Definition
Having two stable states. A bistable device or circuit can rest in either of two distinct conditions (such as on/off, set/reset, or high/low) and will remain in whichever state it was last placed until an input signal switches it to the other state.
Plain English
Something that has two settled positions and stays in whichever one it was last put into, until something changes it.
Context Anchor
Seen in descriptions of aircraft electrical systems, avionics, switches, relays, and indicator circuits.
Derivation
From Latin 'bi-' meaning two, and 'stable' meaning steady or unchanging. Literally 'two-steady' — two positions in which the device is content to rest.
Why Pilots Care
Bistable circuits are the building blocks of digital memory and many cockpit indicator and warning systems.
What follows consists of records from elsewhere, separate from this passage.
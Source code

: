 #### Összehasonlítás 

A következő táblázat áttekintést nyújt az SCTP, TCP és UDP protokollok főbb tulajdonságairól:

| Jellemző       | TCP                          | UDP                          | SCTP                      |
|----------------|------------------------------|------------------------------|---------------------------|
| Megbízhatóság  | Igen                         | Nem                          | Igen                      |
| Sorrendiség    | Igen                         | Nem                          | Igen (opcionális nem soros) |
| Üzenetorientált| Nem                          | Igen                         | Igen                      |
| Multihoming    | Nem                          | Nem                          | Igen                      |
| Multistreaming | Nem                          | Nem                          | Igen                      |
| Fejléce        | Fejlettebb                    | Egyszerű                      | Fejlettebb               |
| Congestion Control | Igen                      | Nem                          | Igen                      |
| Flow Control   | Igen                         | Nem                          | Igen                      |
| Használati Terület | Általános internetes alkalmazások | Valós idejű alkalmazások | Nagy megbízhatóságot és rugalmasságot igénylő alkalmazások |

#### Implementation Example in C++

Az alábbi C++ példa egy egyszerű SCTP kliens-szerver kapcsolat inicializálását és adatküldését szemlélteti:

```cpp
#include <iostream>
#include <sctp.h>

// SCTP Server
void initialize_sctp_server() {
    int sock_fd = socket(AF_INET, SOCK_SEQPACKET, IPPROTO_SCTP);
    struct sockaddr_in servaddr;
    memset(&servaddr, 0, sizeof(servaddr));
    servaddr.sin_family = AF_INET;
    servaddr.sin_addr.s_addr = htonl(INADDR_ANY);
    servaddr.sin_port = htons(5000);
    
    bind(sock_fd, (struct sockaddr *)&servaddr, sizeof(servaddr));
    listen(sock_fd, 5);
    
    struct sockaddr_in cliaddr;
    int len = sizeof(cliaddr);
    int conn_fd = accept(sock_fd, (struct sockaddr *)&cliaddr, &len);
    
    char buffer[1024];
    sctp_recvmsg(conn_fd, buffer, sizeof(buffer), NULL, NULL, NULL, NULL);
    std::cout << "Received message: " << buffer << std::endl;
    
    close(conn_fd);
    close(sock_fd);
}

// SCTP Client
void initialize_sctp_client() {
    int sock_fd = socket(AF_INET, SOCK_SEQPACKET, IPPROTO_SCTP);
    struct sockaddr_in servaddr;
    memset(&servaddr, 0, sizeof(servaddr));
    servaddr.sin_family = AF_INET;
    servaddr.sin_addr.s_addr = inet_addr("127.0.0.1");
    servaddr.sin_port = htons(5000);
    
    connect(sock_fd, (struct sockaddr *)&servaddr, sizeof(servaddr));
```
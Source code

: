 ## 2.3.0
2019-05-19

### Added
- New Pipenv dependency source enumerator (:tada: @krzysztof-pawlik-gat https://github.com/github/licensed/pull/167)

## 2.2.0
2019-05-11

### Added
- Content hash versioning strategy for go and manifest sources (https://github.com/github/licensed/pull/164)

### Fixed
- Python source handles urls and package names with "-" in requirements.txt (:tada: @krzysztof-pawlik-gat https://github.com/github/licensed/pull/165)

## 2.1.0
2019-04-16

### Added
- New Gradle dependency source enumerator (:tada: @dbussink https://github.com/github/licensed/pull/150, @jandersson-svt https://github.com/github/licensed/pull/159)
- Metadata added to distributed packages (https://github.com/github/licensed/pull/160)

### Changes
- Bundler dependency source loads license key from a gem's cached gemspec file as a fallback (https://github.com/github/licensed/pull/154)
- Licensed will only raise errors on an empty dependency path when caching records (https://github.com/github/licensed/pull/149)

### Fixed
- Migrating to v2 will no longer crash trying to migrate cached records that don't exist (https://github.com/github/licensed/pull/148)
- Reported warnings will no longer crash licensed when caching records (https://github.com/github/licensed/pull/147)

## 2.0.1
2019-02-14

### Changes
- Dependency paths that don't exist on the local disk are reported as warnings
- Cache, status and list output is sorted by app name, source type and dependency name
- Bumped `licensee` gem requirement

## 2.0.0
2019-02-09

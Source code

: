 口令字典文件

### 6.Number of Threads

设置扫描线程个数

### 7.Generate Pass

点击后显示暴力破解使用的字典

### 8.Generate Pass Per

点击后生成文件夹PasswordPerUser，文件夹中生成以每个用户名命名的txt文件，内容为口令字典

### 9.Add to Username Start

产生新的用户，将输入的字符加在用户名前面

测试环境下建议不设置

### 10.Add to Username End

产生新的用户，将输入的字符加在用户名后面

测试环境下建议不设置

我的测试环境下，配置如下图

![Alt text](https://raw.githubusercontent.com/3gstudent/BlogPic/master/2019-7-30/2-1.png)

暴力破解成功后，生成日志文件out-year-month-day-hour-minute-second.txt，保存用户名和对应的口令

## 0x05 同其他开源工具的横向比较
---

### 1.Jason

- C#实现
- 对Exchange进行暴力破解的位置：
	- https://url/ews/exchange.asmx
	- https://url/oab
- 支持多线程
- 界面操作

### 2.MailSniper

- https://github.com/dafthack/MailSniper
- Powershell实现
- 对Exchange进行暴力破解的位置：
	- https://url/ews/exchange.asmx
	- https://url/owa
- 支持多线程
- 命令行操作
They are how an avionics box 'remembers' a setting or a fault until reset.
Analogy
Like a light switch on the wall — it sits happily in either the up or down position and stays there until someone flips it.
Intuition Check
Bistable does not mean “extra stable.” It means “stable in either of two possible states.”
Example Sentence 1
The warning light is driven by a bistable circuit, so once it triggers it stays illuminated until the pilot presses the reset button.
Example Sentence 2
Technicians tested the bistable circuit to confirm it would flip states only when the correct voltage was applied.